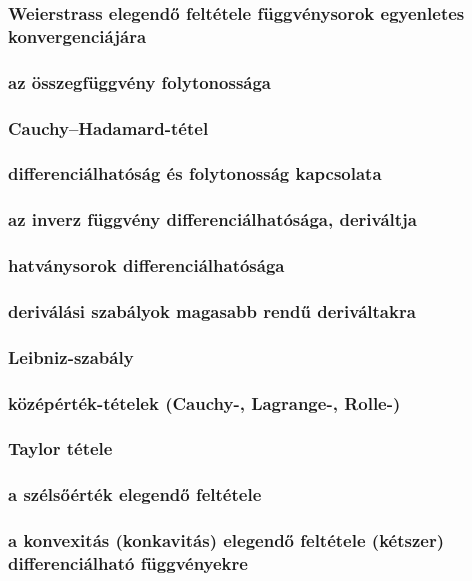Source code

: \documentclass[12pt]{article}
\begin{document}
\subsubsection{Weierstrass elegendő feltétele függvénysorok egyenletes konvergenciájára}
\subsubsection{az összegfüggvény folytonossága}
\subsubsection{Cauchy–Hadamard-tétel}
\subsubsection{differenciálhatóság és folytonosság kapcsolata}
\subsubsection{az inverz függvény differenciálhatósága, deriváltja}
\subsubsection{hatványsorok differenciálhatósága}
\subsubsection{deriválási szabályok magasabb rendű deriváltakra}
\subsubsection{Leibniz-szabály}
\subsubsection{középérték-tételek (Cauchy-, Lagrange-, Rolle-)}
\subsubsection{Taylor tétele}
\subsubsection{a
szélsőérték elegendő feltétele}
\subsubsection{a konvexitás (konkavitás) elegendő feltétele (kétszer)
differenciálható függvényekre}
\end{document}
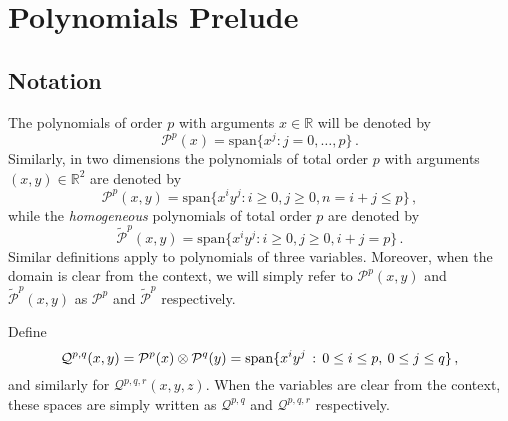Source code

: \section{Polynomials Prelude}
\label{sec:Notation}

\subsection{Notation}



The polynomials of order $p$ with arguments $x\in\mathbb{R}$ will be denoted by
\begin{equation}
   	\mathcal{P}^p(x)=\mathrm{span}\{x^j:j=0,\ldots,p\}\,.
\end{equation}
Similarly, in two dimensions  the polynomials of total order $p$ with arguments $(x,y)\in\mathbb{R}^2$ are denoted by
\begin{equation}
    \mathcal{P}^p(x,y)=\mathrm{span}\{x^iy^j:i\geq0,j\geq0,n=i+j\leq p\}\,,
\end{equation}
while the \textit{homogeneous} polynomials of total order $p$ are denoted by
\begin{equation}
    \tilde{\mathcal{P}}^p(x,y)=\mathrm{span}\{x^iy^j:i\geq0,j\geq0,i+j=p\}\,.
\end{equation}
Similar definitions apply to polynomials of three variables. 
Moreover, when the domain is clear from the context, we will simply refer to $\mathcal{P}^p(x,y)$ and $\tilde{\mathcal{P}}^p(x,y)$ as $\mathcal{P}^p$ and $\tilde{\mathcal{P}}^p$ respectively.

Define
\begin{equation}
 \mathcal{Q}^{p,q}(x,y)=\mathcal{P}^p(x)\otimes\mathcal{P}^q(y)
        =\operatorname{span}\{x^i y^j \,:\,0\leq i\leq p,\:0\leq j\leq q\}\,,
\end{equation}
and similarly for $\mathcal{Q}^{p,q,r}(x,y,z)$. When the variables are clear from the context, these spaces are simply written as $\mathcal{Q}^{p,q}$ and $\mathcal{Q}^{p,q,r}$ respectively.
::::::
* [WHAT IS BEING ASKED]:
Print the material in full and exactly, minus the pictures.

* [WORKED SOLUTION]:
Source code

: \documentclass[12pt]{article}
\begin{document}
\subsubsection{Weierstrass elegendő feltétele függvénysorok egyenletes konvergenciájára}
\subsubsection{az összegfüggvény folytonossága}
\subsubsection{Cauchy–Hadamard-tétel}
\subsubsection{differenciálhatóság és folytonosság kapcsolata}
\subsubsection{az inverz függvény differenciálhatósága, deriváltja}
\subsubsection{hatványsorok differenciálhatósága}
\subsubsection{deriválási szabályok magasabb rendű deriváltakra}
\subsubsection{Leibniz-szabály}
\subsubsection{középérték-tételek (Cauchy-, Lagrange-, Rolle-)}
\subsubsection{Taylor tétele}
\subsubsection{a
szélsőérték elegendő feltétele}
\subsubsection{a konvexitás (konkavitás) elegendő feltétele (kétszer)
differenciálható függvényekre}
\end{document}
Source code

: \section{Polynomials Prelude}
\label{sec:Notation}

\subsection{Notation}



The polynomials of order $p$ with arguments $x\in\mathbb{R}$ will be denoted by
\begin{equation}
   	\mathcal{P}^p(x)=\mathrm{span}\{x^j:j=0,\ldots,p\}\,.
\end{equation}
Similarly, in two dimensions  the polynomials of total order $p$ with arguments $(x,y)\in\mathbb{R}^2$ are denoted by
\begin{equation}
    \mathcal{P}^p(x,y)=\mathrm{span}\{x^iy^j:i\geq0,j\geq0,n=i+j\leq p\}\,,
\end{equation}
while the \textit{homogeneous} polynomials of total order $p$ are denoted by
\begin{equation}
    \tilde{\mathcal{P}}^p(x,y)=\mathrm{span}\{x^iy^j:i\geq0,j\geq0,i+j=p\}\,.
\end{equation}
Similar definitions apply to polynomials of three variables. 
Moreover, when the domain is clear from the context, we will simply refer to $\mathcal{P}^p(x,y)$ and $\tilde{\mathcal{P}}^p(x,y)$ as $\mathcal{P}^p$ and $\tilde{\mathcal{P}}^p$ respectively.

Define
\begin{equation}
 \mathcal{Q}^{p,q}(x,y)=\mathcal{P}^p(x)\otimes\mathcal{P}^q(y)
        =\operatorname{span}\{x^i y^j \,:\,0\leq i\leq p,\:0\leq j\leq q\}\,,
\end{equation}
and similarly for $\mathcal{Q}^{p,q,r}(x,y,z)$. When the variables are clear from the context, these spaces are simply written as $\mathcal{Q}^{p,q}$ and $\mathcal{Q}^{p,q,r}$ respectively.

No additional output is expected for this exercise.